Northampton, MA (PRWEB) September 28, 2007
On October 4, Northampton's City Council plans to vote on an ordinance that would slash the no-build zone around wetlands to as little as 10 feet in many districts. Up to this point, 50 feet has been the general standard, with limited exceptions. Citizens are concerned that the new rules will increase the risk of urban flooding and water pollution, and decrease the attractiveness of in-town living.
A review of the municipal wetlands regulations posted by the Massachusetts Association of Conservation Commissions indicates that authorizing building as close as 10 feet to wetlands is rare among Massachusetts communities. This permissive stance is at odds with a city that otherwise values environmental protection. In 2001, the Northampton City Council voted for the city to join the Cities for Climate Protection Campaign, a project of the International Council on Local Environmental Initiatives. In 2005, Northampton received a "Tree City U.S.A. Designation". The current draft of Northampton's Sustainability Plan, initiated by the city in 2005, affirms Northampton's commitment to "Leadership in the advancement of sustainable practices that manage land use for long-term benefits ... and improve our impact on the environment."
The proposed new wetlands rules have been before the city for about two years, yet those who stand to lose the most from this ordinance have not been well heard. These are ordinary citizens who reside in the more densely populated area of Wards 1-4, plus parts of Ward 5. These zones -- about 15% of Northampton's land area -- contain a disproportionately large percentage of Northampton's homes.
Wetlands are a key component of Northampton's natural drainage systems. The extensive flood damage Northampton suffered under Tropical Storm Floyd in 1999 showed that the city's stormwater management systems are stretched even under its current wetlands policy. The proposed ordinance threatens to dramatically ratchet up the pressure on many of Northampton's in-town wetlands.
Hyla Ecological Services of Concord, MA, recently evaluated the likely impact of relaxing Northampton's wetlands buffer zone regulations. Hyla reports:
"Buffers of less than 50 feet in width are generally ineffective in protecting wetlands. Buffers larger than 50 feet are necessary to protect wetlands from an influx of sediment and nutrients, to protect wetlands from direct human disturbance, to protect sensitive wildlife species from adverse impacts, and to protect wetlands from the adverse effects of changes in quantity of water entering the wetland... (Castelle et al., 'Wetland Buffers: Use and Effectiveness', 1992)

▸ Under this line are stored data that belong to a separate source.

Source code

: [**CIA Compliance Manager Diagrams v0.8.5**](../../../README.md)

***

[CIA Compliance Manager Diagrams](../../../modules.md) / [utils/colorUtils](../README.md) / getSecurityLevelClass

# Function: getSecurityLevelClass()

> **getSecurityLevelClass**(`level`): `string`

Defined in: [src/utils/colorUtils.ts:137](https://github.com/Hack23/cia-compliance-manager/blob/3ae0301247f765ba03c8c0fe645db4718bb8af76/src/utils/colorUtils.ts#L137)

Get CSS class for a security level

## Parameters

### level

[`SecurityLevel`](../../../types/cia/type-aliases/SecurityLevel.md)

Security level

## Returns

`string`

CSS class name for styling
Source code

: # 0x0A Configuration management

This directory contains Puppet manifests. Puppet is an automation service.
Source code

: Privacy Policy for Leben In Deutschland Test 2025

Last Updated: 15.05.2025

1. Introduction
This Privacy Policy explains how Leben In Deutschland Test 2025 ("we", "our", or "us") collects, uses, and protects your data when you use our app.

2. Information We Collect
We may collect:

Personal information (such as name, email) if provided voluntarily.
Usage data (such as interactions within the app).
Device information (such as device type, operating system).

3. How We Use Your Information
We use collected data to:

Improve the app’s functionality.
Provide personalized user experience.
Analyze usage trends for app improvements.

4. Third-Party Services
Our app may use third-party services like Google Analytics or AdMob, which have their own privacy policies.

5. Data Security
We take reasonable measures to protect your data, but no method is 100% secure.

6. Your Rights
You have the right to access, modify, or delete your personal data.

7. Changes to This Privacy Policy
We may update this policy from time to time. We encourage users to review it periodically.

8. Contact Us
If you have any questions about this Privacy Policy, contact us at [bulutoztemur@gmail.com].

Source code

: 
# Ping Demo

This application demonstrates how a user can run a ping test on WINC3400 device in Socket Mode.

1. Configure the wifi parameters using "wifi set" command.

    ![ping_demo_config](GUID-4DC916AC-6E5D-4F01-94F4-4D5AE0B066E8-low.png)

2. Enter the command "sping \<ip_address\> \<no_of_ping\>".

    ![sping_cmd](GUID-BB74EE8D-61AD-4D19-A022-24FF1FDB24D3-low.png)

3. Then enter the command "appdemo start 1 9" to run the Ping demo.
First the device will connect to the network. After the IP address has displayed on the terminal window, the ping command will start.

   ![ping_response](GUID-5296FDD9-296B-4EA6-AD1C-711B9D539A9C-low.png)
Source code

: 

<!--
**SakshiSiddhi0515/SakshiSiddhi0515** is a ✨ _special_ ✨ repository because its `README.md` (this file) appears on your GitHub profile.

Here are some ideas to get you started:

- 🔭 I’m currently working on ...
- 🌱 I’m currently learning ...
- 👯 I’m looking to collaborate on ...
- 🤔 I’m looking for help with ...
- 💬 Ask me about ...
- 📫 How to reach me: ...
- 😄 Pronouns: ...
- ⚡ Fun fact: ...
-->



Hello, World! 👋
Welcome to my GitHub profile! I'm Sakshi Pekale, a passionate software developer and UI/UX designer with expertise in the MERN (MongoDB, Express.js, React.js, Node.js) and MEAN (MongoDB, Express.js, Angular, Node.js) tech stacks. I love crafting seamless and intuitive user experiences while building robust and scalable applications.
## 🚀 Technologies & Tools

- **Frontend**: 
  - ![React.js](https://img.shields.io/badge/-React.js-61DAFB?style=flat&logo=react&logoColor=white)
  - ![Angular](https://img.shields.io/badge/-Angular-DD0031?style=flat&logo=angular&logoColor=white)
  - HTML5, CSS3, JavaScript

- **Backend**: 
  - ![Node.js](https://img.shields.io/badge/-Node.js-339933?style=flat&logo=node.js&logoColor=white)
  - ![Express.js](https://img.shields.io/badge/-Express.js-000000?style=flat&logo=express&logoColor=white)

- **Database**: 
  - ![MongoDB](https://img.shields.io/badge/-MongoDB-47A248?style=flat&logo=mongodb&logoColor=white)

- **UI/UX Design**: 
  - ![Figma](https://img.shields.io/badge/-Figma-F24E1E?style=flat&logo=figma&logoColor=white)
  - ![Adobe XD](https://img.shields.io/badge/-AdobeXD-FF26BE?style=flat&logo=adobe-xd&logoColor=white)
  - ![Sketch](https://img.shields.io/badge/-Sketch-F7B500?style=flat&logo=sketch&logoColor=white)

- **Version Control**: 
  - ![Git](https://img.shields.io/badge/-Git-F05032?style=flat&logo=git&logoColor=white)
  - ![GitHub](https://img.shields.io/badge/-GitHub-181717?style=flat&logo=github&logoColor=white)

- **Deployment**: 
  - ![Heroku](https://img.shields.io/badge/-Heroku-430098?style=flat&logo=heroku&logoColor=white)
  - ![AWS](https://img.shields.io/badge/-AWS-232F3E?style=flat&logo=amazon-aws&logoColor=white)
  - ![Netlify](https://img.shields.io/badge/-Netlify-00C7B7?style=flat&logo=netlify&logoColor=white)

"Buffer function was found to be directly related to the width of the buffer. Ninety-five percent of buffers smaller than 50 feet suffered a direct human impact within the buffer, while only 35% of buffers wider than 50 feet suffered direct human impact. Human impacts to the buffer zone resulted in increased impact on the wetland by noise, physical disturbance of foraging and nesting areas, and dumping refuse and yard waste. Overall, large buffers reduced the degree of changes in water quality, sediment load, and the quantity of water entering the adjacent wetland." (Castelle et al., 1992)
To alert citizens to act, the North Street Neighborhood Association this week is mailing 16,978 postcards to virtually all of the city's registered voters. The association is composed of local citizens concerned for the environment and the quality of in-town living. The postcard asks voters to call on their City Councilors to stand up for urban greenspace and prevent flooding. The text of the postcard is published at NorthAssoc.org.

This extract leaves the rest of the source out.